# [WORK REQUIRED]
Check the material that follows and say how many lines include the string "README", giving the number alone.

# [SUPPLIED RECORDS]

========

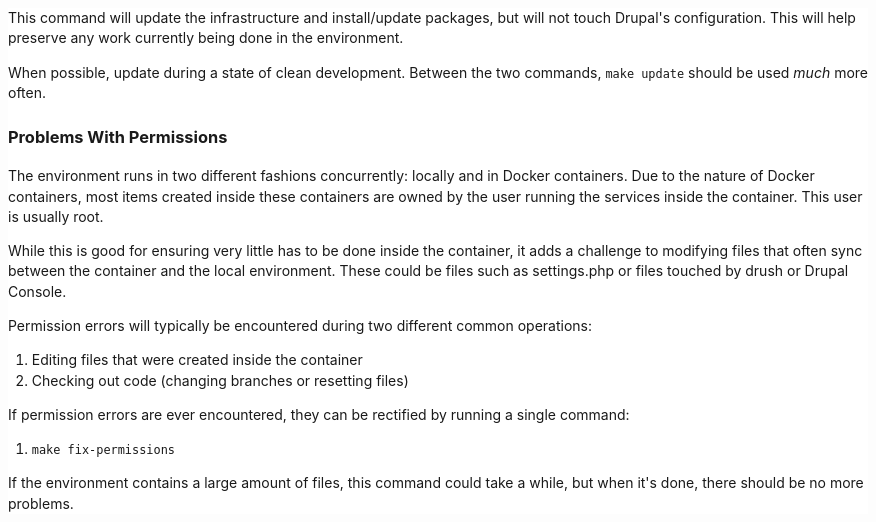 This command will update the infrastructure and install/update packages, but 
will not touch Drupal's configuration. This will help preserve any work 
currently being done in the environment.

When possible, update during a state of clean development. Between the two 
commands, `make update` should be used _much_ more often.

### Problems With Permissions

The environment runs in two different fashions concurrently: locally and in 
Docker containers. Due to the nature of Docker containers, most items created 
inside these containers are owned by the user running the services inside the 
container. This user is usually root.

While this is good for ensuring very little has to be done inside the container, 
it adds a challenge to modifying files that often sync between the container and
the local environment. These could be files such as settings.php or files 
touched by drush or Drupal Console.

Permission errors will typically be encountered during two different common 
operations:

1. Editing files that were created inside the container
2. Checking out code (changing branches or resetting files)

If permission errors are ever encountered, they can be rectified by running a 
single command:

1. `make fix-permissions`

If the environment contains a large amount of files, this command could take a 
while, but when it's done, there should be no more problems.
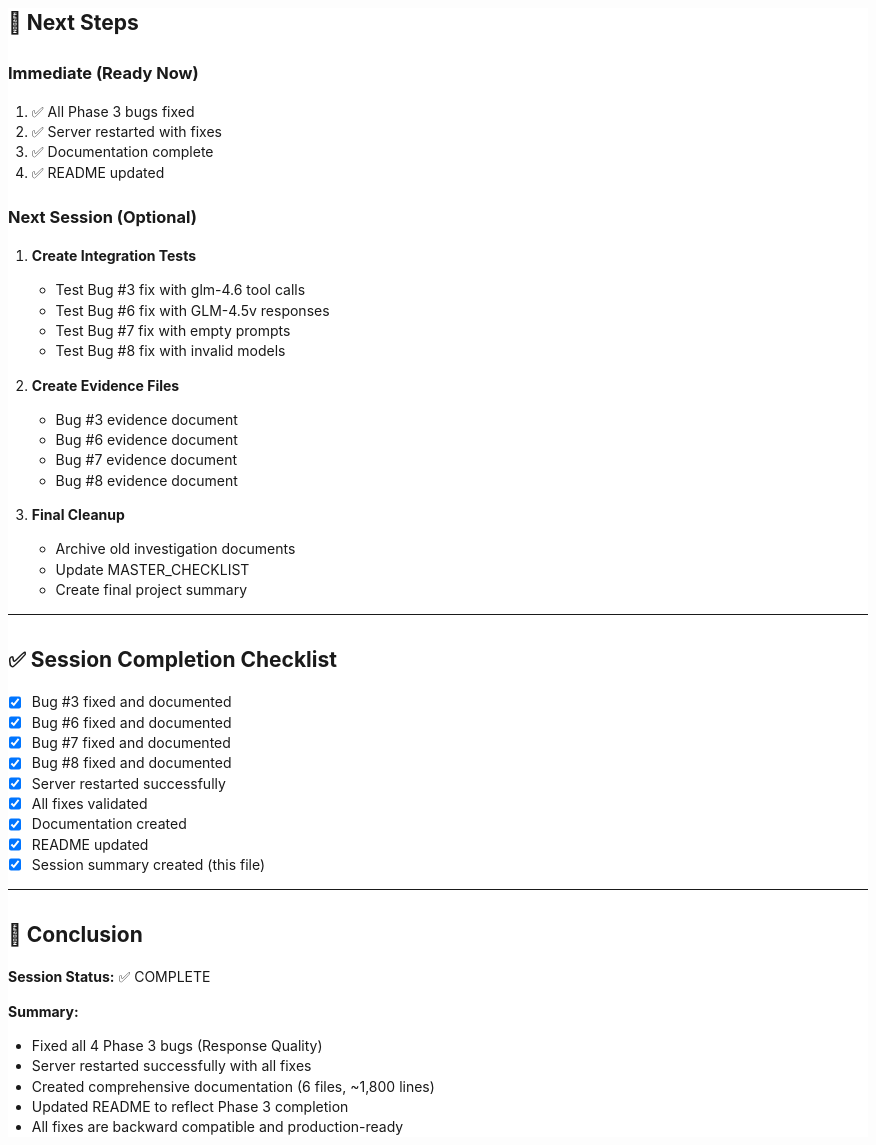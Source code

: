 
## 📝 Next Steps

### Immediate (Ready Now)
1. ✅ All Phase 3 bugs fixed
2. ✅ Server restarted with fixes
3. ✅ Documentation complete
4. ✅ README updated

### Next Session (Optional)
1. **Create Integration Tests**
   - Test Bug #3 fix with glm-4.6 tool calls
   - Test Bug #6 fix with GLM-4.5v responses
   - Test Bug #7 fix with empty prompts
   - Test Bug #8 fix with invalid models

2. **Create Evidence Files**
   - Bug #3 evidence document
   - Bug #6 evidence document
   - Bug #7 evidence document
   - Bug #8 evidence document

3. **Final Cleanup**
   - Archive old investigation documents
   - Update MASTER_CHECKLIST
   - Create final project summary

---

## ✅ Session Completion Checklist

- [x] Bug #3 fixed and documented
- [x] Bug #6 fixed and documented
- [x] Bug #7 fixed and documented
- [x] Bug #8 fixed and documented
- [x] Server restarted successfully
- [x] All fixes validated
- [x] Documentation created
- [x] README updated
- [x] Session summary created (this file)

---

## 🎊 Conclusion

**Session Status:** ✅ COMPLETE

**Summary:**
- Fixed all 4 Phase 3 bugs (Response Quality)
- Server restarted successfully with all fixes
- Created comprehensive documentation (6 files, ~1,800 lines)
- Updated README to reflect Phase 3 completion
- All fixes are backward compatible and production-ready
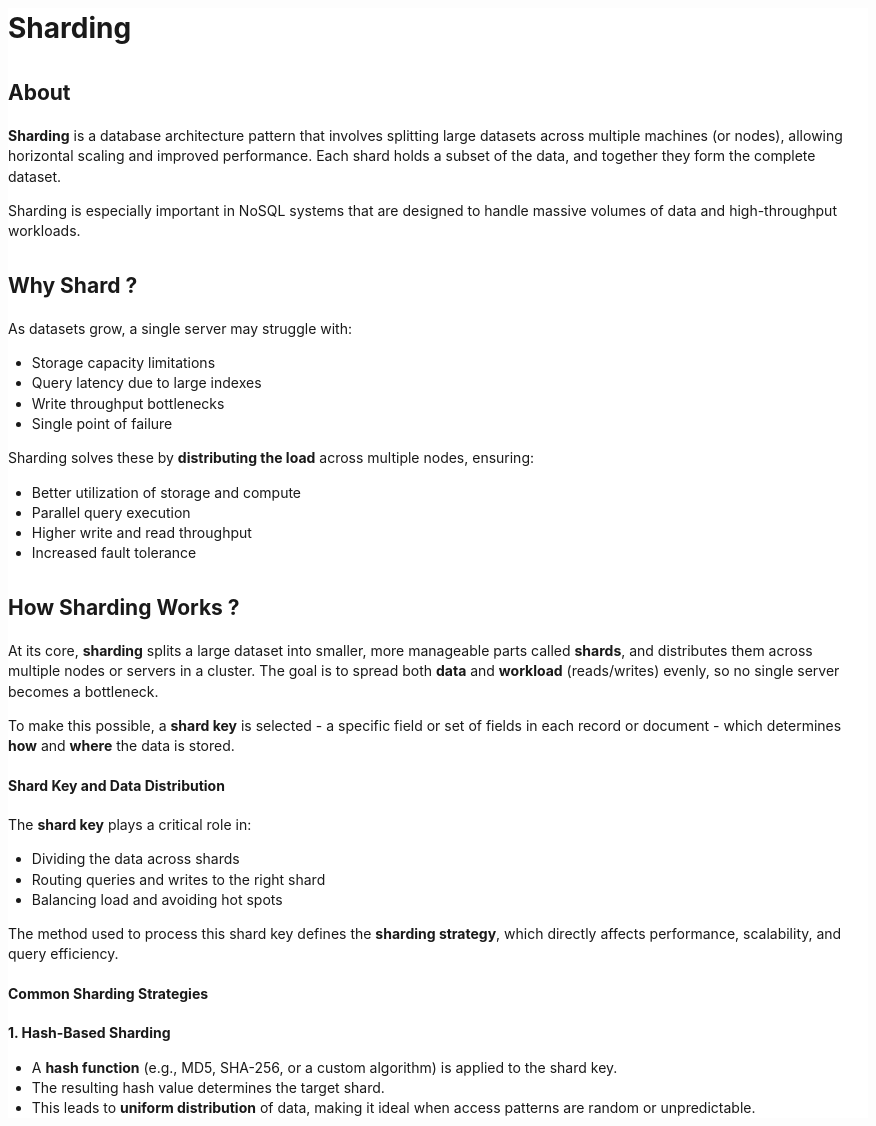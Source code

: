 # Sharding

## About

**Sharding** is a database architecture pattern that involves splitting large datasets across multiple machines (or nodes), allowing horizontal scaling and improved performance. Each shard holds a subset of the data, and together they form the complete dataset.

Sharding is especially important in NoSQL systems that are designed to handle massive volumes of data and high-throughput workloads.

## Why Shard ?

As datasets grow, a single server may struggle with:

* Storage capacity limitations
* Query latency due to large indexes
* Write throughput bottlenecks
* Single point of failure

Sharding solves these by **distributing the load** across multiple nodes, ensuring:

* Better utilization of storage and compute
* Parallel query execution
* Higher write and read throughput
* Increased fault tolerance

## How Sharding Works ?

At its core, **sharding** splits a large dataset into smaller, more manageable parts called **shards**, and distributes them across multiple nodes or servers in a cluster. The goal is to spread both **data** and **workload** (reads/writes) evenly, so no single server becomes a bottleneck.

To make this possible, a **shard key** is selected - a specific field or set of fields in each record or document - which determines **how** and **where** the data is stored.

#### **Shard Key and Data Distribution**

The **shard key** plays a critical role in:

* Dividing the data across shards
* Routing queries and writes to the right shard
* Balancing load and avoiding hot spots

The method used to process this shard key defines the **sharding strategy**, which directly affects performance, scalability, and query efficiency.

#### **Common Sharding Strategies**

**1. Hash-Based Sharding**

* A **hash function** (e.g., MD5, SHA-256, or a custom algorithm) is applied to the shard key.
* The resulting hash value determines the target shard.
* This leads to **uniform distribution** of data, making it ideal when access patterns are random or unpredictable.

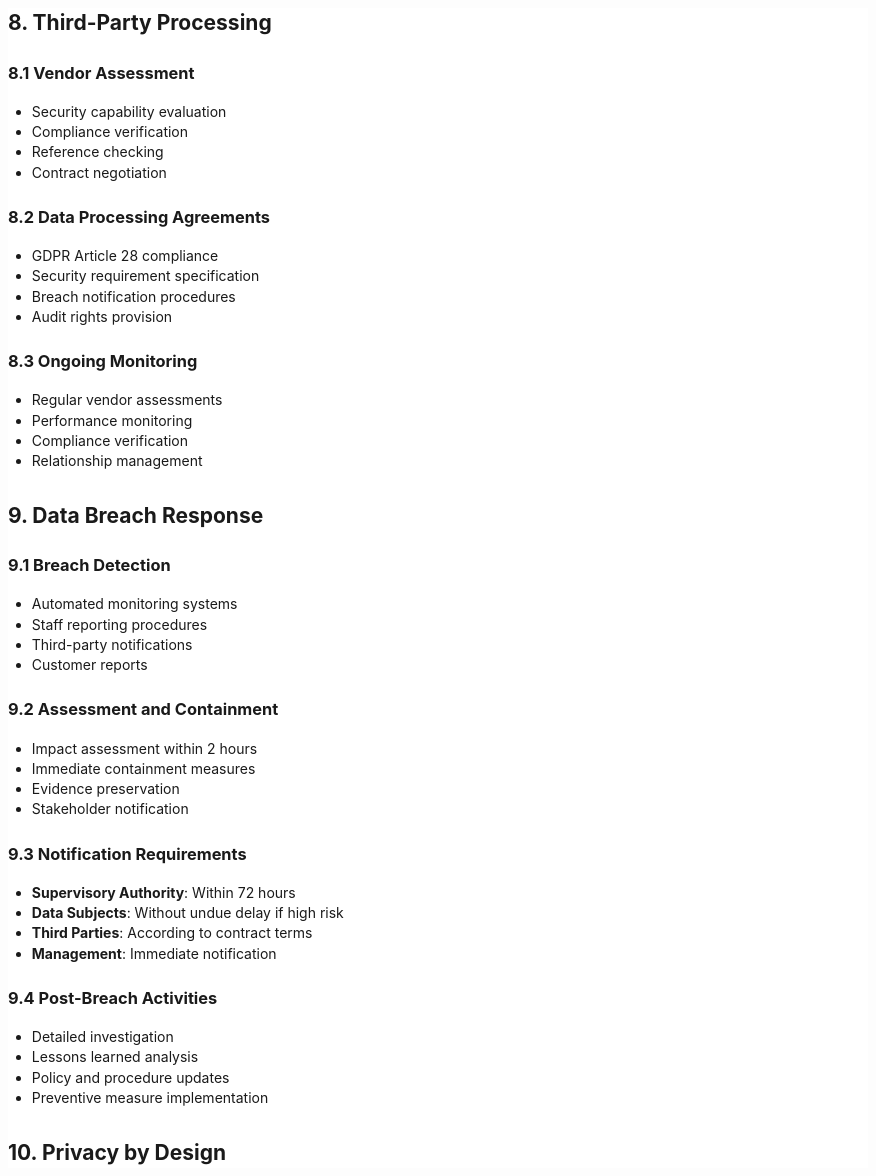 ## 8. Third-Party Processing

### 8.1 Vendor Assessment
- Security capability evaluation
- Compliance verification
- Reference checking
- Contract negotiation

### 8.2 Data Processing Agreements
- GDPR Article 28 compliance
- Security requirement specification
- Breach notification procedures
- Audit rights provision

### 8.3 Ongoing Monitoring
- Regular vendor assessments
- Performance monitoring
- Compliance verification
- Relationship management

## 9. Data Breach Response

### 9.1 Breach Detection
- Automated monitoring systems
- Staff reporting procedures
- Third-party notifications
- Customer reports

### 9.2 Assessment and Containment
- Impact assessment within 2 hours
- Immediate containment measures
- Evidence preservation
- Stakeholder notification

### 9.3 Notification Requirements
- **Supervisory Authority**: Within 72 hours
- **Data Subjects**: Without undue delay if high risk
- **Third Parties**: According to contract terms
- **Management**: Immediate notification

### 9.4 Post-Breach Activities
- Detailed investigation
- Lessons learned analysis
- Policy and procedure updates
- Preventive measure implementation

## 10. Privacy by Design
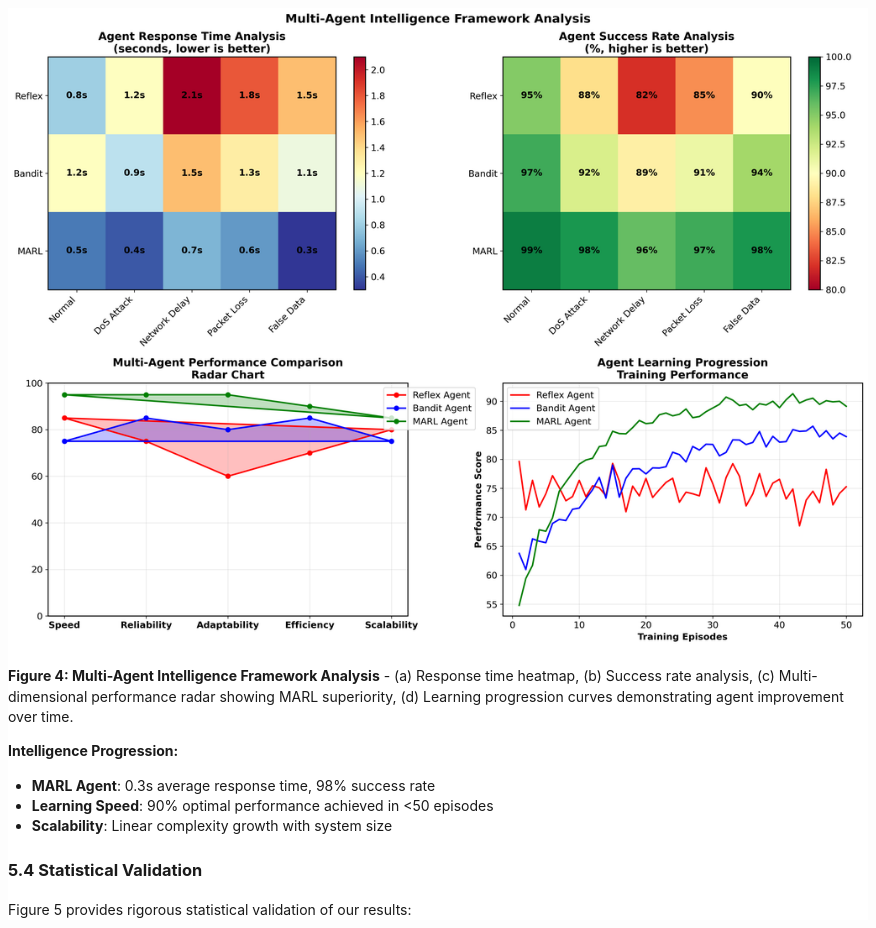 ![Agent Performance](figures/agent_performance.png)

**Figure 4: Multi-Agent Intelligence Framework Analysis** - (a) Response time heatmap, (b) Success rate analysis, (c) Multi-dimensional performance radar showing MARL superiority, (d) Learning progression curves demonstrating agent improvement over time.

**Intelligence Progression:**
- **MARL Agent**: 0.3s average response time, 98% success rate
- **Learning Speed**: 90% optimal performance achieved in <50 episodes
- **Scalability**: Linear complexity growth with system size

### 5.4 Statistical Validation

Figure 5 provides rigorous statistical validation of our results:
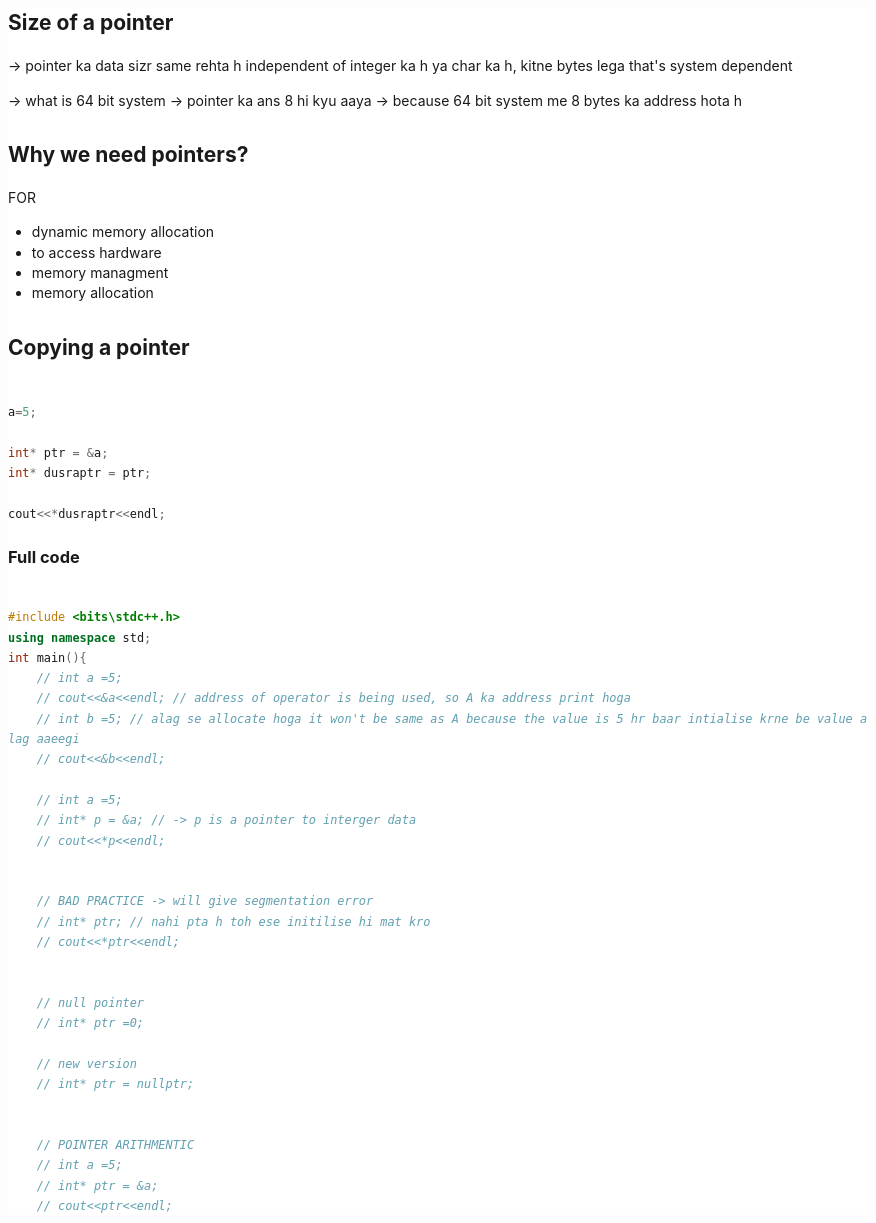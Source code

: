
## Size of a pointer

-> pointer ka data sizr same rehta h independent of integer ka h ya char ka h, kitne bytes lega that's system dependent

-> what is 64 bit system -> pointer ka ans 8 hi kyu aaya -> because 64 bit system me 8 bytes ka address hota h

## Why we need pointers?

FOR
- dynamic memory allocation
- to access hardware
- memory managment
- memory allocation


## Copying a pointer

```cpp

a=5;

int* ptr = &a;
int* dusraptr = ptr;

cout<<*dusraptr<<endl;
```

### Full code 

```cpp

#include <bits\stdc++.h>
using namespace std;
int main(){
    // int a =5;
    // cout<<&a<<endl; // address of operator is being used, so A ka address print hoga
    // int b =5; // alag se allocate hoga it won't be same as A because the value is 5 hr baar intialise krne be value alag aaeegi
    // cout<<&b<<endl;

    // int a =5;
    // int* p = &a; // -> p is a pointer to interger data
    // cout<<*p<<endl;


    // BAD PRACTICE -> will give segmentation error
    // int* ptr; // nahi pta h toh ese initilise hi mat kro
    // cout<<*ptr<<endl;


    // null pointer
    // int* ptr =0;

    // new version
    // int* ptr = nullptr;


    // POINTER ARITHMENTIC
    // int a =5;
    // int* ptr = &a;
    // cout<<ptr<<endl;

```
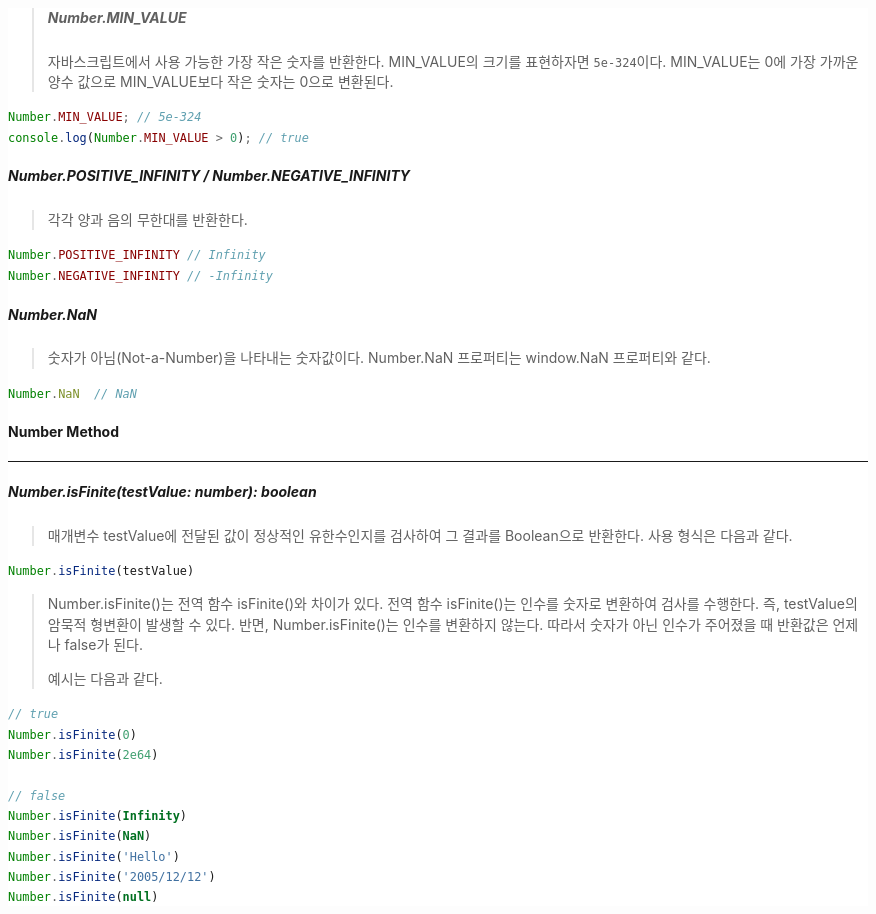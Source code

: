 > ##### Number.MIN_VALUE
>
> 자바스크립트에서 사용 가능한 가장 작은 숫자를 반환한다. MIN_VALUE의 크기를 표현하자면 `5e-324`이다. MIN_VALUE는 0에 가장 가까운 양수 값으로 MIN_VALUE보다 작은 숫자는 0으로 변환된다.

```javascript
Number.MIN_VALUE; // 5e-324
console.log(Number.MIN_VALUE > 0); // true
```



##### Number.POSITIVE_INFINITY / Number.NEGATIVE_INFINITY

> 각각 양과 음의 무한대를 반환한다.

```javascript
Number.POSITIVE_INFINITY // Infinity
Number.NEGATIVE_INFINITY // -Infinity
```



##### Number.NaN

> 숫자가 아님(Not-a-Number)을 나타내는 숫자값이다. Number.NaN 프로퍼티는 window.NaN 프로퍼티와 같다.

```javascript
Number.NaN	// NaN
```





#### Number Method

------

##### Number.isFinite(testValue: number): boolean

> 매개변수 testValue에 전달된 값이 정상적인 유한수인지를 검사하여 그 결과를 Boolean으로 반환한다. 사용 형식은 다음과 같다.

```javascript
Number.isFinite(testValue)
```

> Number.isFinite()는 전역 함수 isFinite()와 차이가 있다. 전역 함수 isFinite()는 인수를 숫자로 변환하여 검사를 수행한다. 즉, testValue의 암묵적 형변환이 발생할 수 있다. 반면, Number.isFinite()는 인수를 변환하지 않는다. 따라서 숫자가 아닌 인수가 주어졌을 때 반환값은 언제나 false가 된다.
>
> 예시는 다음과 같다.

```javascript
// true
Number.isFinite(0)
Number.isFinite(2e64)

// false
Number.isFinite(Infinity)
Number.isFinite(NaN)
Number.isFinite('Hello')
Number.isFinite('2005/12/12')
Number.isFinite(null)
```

========

# [WRITTEN RESPONSE]
3